As a fiction writer, reader, and daughter of a life-long mystery fan, it’s strange to realize that the clichéd storylines, the last year of life, the way toward THE END is not THE END of stories. It’s quiet. It’s tired. It’s a painful letting go and not a big event.

Yes, life is not like TV.

Still, there is something wonderful about those pivotal scenes on TV, in movies and—most of all—in novels. The death scene literary tradition is powerful. We want to hear for whom the bell tolls; we want to know the secrets of a life well spent (or creatively misspent); we want to know big truths and even bigger lies, and fiction gives us real endings. Real life is not a great dramatist. Things roll along, stutter, slow, roll some more and then end. Talk about the past, talk about the future that would have been, and cope with the present situation. And try not to feel the lack of drama.

Yes, TV brings FACTS—like the weather—but my daily diet of fictional drama, is hard to compare with reality.

Yes, TV brings FACTS—like the weather—but my daily diet of fictional drama, makes reality feel like it is missing something.

Comments

  1. I’m so sorry, Candy. I admit I’m scared of getting, not old, but frail. I guess we’re both lucky that we can escape into our writing. -hugs-

    • Candy Korman

      This morning at the gym, I was thinking about your Innerscape character and her response to aging.
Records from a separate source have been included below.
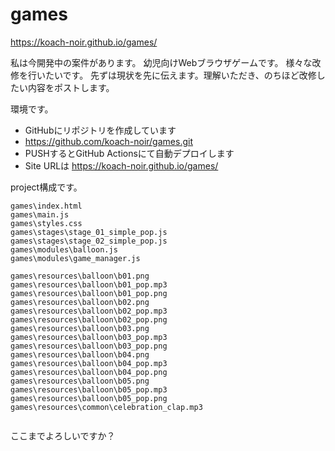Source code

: # games

https://koach-noir.github.io/games/


私は今開発中の案件があります。
幼児向けWebブラウザゲームです。
様々な改修を行いたいです。
先ずは現状を先に伝えます。理解いただき、のちほど改修したい内容をポストします。

環境です。
- GitHubにリポジトリを作成しています
- https://github.com/koach-noir/games.git
- PUSHするとGitHub Actionsにて自動デプロイします
- Site URLは https://koach-noir.github.io/games/

project構成です。

```
games\index.html
games\main.js
games\styles.css
games\stages\stage_01_simple_pop.js
games\stages\stage_02_simple_pop.js
games\modules\balloon.js
games\modules\game_manager.js

games\resources\balloon\b01.png
games\resources\balloon\b01_pop.mp3
games\resources\balloon\b01_pop.png
games\resources\balloon\b02.png
games\resources\balloon\b02_pop.mp3
games\resources\balloon\b02_pop.png
games\resources\balloon\b03.png
games\resources\balloon\b03_pop.mp3
games\resources\balloon\b03_pop.png
games\resources\balloon\b04.png
games\resources\balloon\b04_pop.mp3
games\resources\balloon\b04_pop.png
games\resources\balloon\b05.png
games\resources\balloon\b05_pop.mp3
games\resources\balloon\b05_pop.png
games\resources\common\celebration_clap.mp3


```

ここまでよろしいですか？

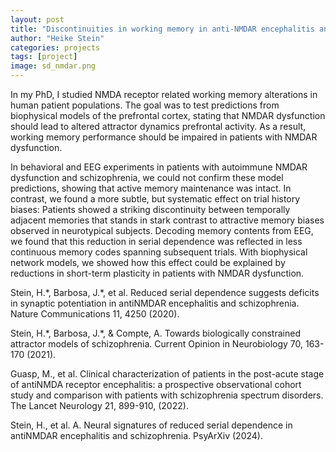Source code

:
 ```yaml
---
layout: post
title: "Discontinuities in working memory in anti-NMDAR encephalitis and schizophrenia"
author: "Heike Stein"
categories: projects
tags: [project]
image: sd_nmdar.png
---
```


In my PhD, I studied NMDA receptor related working memory alterations in human patient populations. The goal was to test predictions from biophysical models of the prefrontal cortex, stating that NMDAR dysfunction should lead to altered attractor dynamics prefrontal activity. As a result, working memory performance should be impaired in patients with NMDAR dysfunction. 

In behavioral and EEG experiments in patients with autoimmune NMDAR dysfunction and schizophrenia, we could not confirm these model predictions, showing that active memory maintenance was intact. In contrast, we found a more subtle, but systematic effect on trial history biases: Patients showed a striking discontinuity between temporally adjacent memories that stands in stark contrast to attractive memory biases observed in neurotypical subjects. Decoding memory contents from EEG, we found that this reduction in serial dependence was reflected in less continuous memory codes spanning subsequent trials. With biophysical network models, we showed how this effect could be explained by reductions in short-term plasticity in patients with NMDAR dysfunction. 

Stein, H.\*, Barbosa, J.\*, et al. Reduced serial dependence suggests deficits in synaptic potentiation in antiNMDAR encephalitis and schizophrenia. Nature Communications 11, 4250 (2020).

Stein, H.\*, Barbosa, J.\*, & Compte, A. Towards biologically constrained attractor models of schizophrenia. Current Opinion in Neurobiology 70, 163-170 (2021).

Guasp, M., et al. Clinical characterization of patients in the post-acute stage of antiNMDA receptor encephalitis: a prospective observational cohort study and comparison with patients with schizophrenia spectrum disorders. The Lancet Neurology 21, 899-910, (2022).

Stein, H., et al. A. Neural signatures of reduced serial dependence in antiNMDAR encephalitis and schizophrenia. PsyArXiv (2024).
I hope to read the next version of the novel soon. I loved her. She was so… individual in her reactions to everything.

    • Candy Korman

      I’m not sure if the dramas on TV (and in movies and books) help or hurt our understanding of life. Heightening the emotional impact is great for fiction, but… real life has a way of doing BIGGER things in quieter ways. Should we write about that?